Activity: Copy out the entries that follow exactly, leaving out the pictures.

----- Records to process

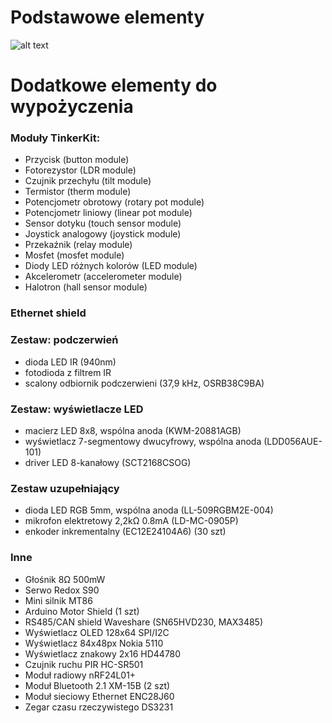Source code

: # Podstawowe elementy
![alt text](https://github.com/triggor/nn-project-dont-decay/blob/master/plots.png)
# Dodatkowe elementy do wypożyczenia
### Moduły TinkerKit:
- Przycisk (button module)
- Fotorezystor (LDR module)
- Czujnik przechyłu (tilt module)
- Termistor (therm module)
- Potencjometr obrotowy (rotary pot module)
- Potencjometr liniowy (linear pot module)
- Sensor dotyku (touch sensor module)
- Joystick analogowy (joystick module)
- Przekaźnik (relay module)
- Mosfet (mosfet module)
- Diody LED różnych kolorów (LED module)
- Akcelerometr (accelerometer module)
- Halotron (hall sensor module)
### Ethernet shield
### Zestaw: podczerwień
- dioda LED IR (940nm)
- fotodioda z filtrem IR
- scalony odbiornik podczerwieni (37,9 kHz, OSRB38C9BA)
### Zestaw: wyświetlacze LED
- macierz LED 8x8, wspólna anoda (KWM-20881AGB)
- wyświetlacz 7-segmentowy dwucyfrowy, wspólna anoda (LDD056AUE-101)
- driver LED 8-kanałowy (SCT2168CSOG)
### Zestaw uzupełniający
- dioda LED RGB 5mm, wspólna anoda (LL-509RGBM2E-004)
- mikrofon elektretowy 2,2kΩ 0.8mA (LD-MC-0905P)
- enkoder inkrementalny (EC12E24104A6) (30 szt)
### Inne
- Głośnik 8Ω 500mW
- Serwo Redox S90
- Mini silnik MT86
- Arduino Motor Shield (1 szt)
- RS485/CAN shield Waveshare (SN65HVD230, MAX3485)
- Wyświetlacz OLED 128x64 SPI/I2C
- Wyświetlacz 84x48px Nokia 5110
- Wyświetlacz znakowy 2x16 HD44780
- Czujnik ruchu PIR HC-SR501
- Moduł radiowy nRF24L01+
- Moduł Bluetooth 2.1 XM-15B (2 szt)
- Moduł sieciowy Ethernet ENC28J60
- Zegar czasu rzeczywistego DS3231

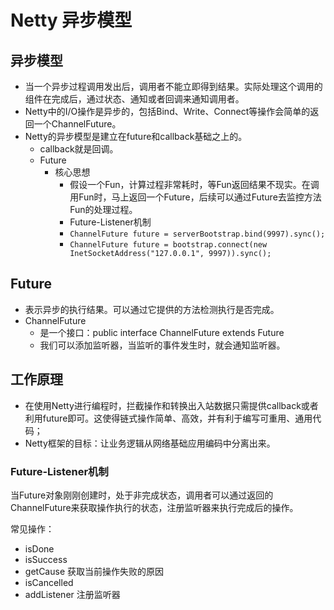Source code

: # Netty 异步模型

## 异步模型
- 当一个异步过程调用发出后，调用者不能立即得到结果。实际处理这个调用的组件在完成后，通过状态、通知或者回调来通知调用者。
- Netty中的I/O操作是异步的，包括Bind、Write、Connect等操作会简单的返回一个ChannelFuture。
- Netty的异步模型是建立在future和callback基础之上的。
  - callback就是回调。
  - Future
    - 核心思想
      - 假设一个Fun，计算过程非常耗时，等Fun返回结果不现实。在调用Fun时，马上返回一个Future，后续可以通过Future去监控方法Fun的处理过程。
      - Future-Listener机制
      - `ChannelFuture future = serverBootstrap.bind(9997).sync();`
      - `ChannelFuture future = bootstrap.connect(new InetSocketAddress("127.0.0.1", 9997)).sync();`
      
## Future
- 表示异步的执行结果。可以通过它提供的方法检测执行是否完成。
- ChannelFuture
  - 是一个接口：public interface ChannelFuture extends Future<Void>
  - 我们可以添加监听器，当监听的事件发生时，就会通知监听器。
  
## 工作原理
- 在使用Netty进行编程时，拦截操作和转换出入站数据只需提供callback或者利用future即可。这使得链式操作简单、高效，并有利于编写可重用、通用代码；
- Netty框架的目标：让业务逻辑从网络基础应用编码中分离出来。

### Future-Listener机制
当Future对象刚刚创建时，处于非完成状态，调用者可以通过返回的ChannelFuture来获取操作执行的状态，注册监听器来执行完成后的操作。

常见操作：
- isDone
- isSuccess
- getCause 获取当前操作失败的原因
- isCancelled
- addListener 注册监听器


      

      
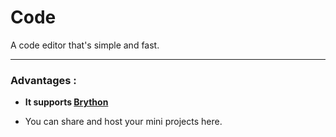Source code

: # Code
A code editor that's simple and fast.
___
### Advantages :
* **It supports [Brython](https://brython.info/ "Brython's Homepage")**

* You can share and host your mini projects here.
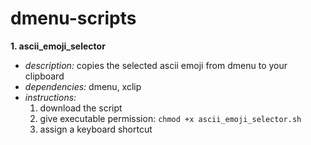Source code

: # dmenu-scripts

**1. ascii_emoji_selector** 
- _description:_ copies the selected ascii emoji from dmenu to your clipboard 
- _dependencies:_ dmenu, xclip
- _instructions:_
  1. download the script
  2. give executable permission: `chmod +x ascii_emoji_selector.sh`
  3. assign a keyboard shortcut 
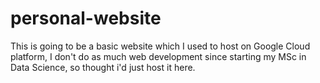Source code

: # personal-website
This is going to be a basic website which I used to host on Google Cloud platform, I don't do as much web development since starting my MSc in Data Science, so thought i'd just host it here.
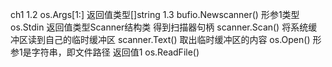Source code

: ch1
1.2 os.Args[1:] 返回值类型[]string
1.3 bufio.Newscanner() 形参1类型os.Stdin 返回值类型Scanner结构类 得到扫描器句柄
    scanner.Scan() 将系统缓冲区读到自己的临时缓冲区
    scanner.Text() 取出临时缓冲区的内容
    os.Open()      形参1是字符串，即文件路径 返回值1
    os.ReadFile()  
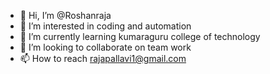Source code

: - 👋 Hi, I’m @Roshanraja
- 👀 I’m interested in coding and automation
- 🌱 I’m currently learning kumaraguru college of technology
- 💞️ I’m looking to collaborate on team work
- 📫 How to reach rajapallavi1@gmail.com

<!---
Roshanraja/Roshanraja is a ✨ special ✨ repository because its `README.md` (this file) appears on your GitHub profile.
You can click the Preview link to take a look at your changes.
--->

----------

Written response:
Source code

: # Podstawowe elementy
![alt text](https://github.com/triggor/nn-project-dont-decay/blob/master/plots.png)
# Dodatkowe elementy do wypożyczenia
### Moduły TinkerKit:
- Przycisk (button module)
- Fotorezystor (LDR module)
- Czujnik przechyłu (tilt module)
- Termistor (therm module)
- Potencjometr obrotowy (rotary pot module)
- Potencjometr liniowy (linear pot module)
- Sensor dotyku (touch sensor module)
- Joystick analogowy (joystick module)
- Przekaźnik (relay module)
- Mosfet (mosfet module)
- Diody LED różnych kolorów (LED module)
- Akcelerometr (accelerometer module)
- Halotron (hall sensor module)
### Ethernet shield
### Zestaw: podczerwień
- dioda LED IR (940nm)
- fotodioda z filtrem IR
- scalony odbiornik podczerwieni (37,9 kHz, OSRB38C9BA)
### Zestaw: wyświetlacze LED
- macierz LED 8x8, wspólna anoda (KWM-20881AGB)
- wyświetlacz 7-segmentowy dwucyfrowy, wspólna anoda (LDD056AUE-101)
- driver LED 8-kanałowy (SCT2168CSOG)
### Zestaw uzupełniający
- dioda LED RGB 5mm, wspólna anoda (LL-509RGBM2E-004)
- mikrofon elektretowy 2,2kΩ 0.8mA (LD-MC-0905P)
- enkoder inkrementalny (EC12E24104A6) (30 szt)
### Inne
- Głośnik 8Ω 500mW
- Serwo Redox S90
- Mini silnik MT86
- Arduino Motor Shield (1 szt)
- RS485/CAN shield Waveshare (SN65HVD230, MAX3485)
- Wyświetlacz OLED 128x64 SPI/I2C
- Wyświetlacz 84x48px Nokia 5110
- Wyświetlacz znakowy 2x16 HD44780
- Czujnik ruchu PIR HC-SR501
- Moduł radiowy nRF24L01+
- Moduł Bluetooth 2.1 XM-15B (2 szt)
- Moduł sieciowy Ethernet ENC28J60
- Zegar czasu rzeczywistego DS3231

Source code

: # Netty 异步模型

## 异步模型
- 当一个异步过程调用发出后，调用者不能立即得到结果。实际处理这个调用的组件在完成后，通过状态、通知或者回调来通知调用者。
- Netty中的I/O操作是异步的，包括Bind、Write、Connect等操作会简单的返回一个ChannelFuture。
- Netty的异步模型是建立在future和callback基础之上的。
  - callback就是回调。
  - Future
    - 核心思想
      - 假设一个Fun，计算过程非常耗时，等Fun返回结果不现实。在调用Fun时，马上返回一个Future，后续可以通过Future去监控方法Fun的处理过程。
      - Future-Listener机制
      - `ChannelFuture future = serverBootstrap.bind(9997).sync();`
      - `ChannelFuture future = bootstrap.connect(new InetSocketAddress("127.0.0.1", 9997)).sync();`
      
## Future
- 表示异步的执行结果。可以通过它提供的方法检测执行是否完成。
- ChannelFuture
  - 是一个接口：public interface ChannelFuture extends Future<Void>
  - 我们可以添加监听器，当监听的事件发生时，就会通知监听器。
  
## 工作原理
- 在使用Netty进行编程时，拦截操作和转换出入站数据只需提供callback或者利用future即可。这使得链式操作简单、高效，并有利于编写可重用、通用代码；
- Netty框架的目标：让业务逻辑从网络基础应用编码中分离出来。

### Future-Listener机制
当Future对象刚刚创建时，处于非完成状态，调用者可以通过返回的ChannelFuture来获取操作执行的状态，注册监听器来执行完成后的操作。

常见操作：
- isDone
- isSuccess
- getCause 获取当前操作失败的原因
- isCancelled
- addListener 注册监听器


      

      
Source code

: # Code
A code editor that's simple and fast.
___
### Advantages :
* **It supports [Brython](https://brython.info/ "Brython's Homepage")**

* You can share and host your mini projects here.
Source code

: # dmenu-scripts

**1. ascii_emoji_selector** 
- _description:_ copies the selected ascii emoji from dmenu to your clipboard 
- _dependencies:_ dmenu, xclip
- _instructions:_
  1. download the script
  2. give executable permission: `chmod +x ascii_emoji_selector.sh`
  3. assign a keyboard shortcut 
Source code

: # personal-website
This is going to be a basic website which I used to host on Google Cloud platform, I don't do as much web development since starting my MSc in Data Science, so thought i'd just host it here.
Source code

: ch1
1.2 os.Args[1:] 返回值类型[]string
1.3 bufio.Newscanner() 形参1类型os.Stdin 返回值类型Scanner结构类 得到扫描器句柄
    scanner.Scan() 将系统缓冲区读到自己的临时缓冲区
    scanner.Text() 取出临时缓冲区的内容
    os.Open()      形参1是字符串，即文件路径 返回值1
    os.ReadFile()  
Source code

: - 👋 Hi, I’m @Roshanraja
- 👀 I’m interested in coding and automation
- 🌱 I’m currently learning kumaraguru college of technology
- 💞️ I’m looking to collaborate on team work
- 📫 How to reach rajapallavi1@gmail.com

<!---
Roshanraja/Roshanraja is a ✨ special ✨ repository because its `README.md` (this file) appears on your GitHub profile.
You can click the Preview link to take a look at your changes.
--->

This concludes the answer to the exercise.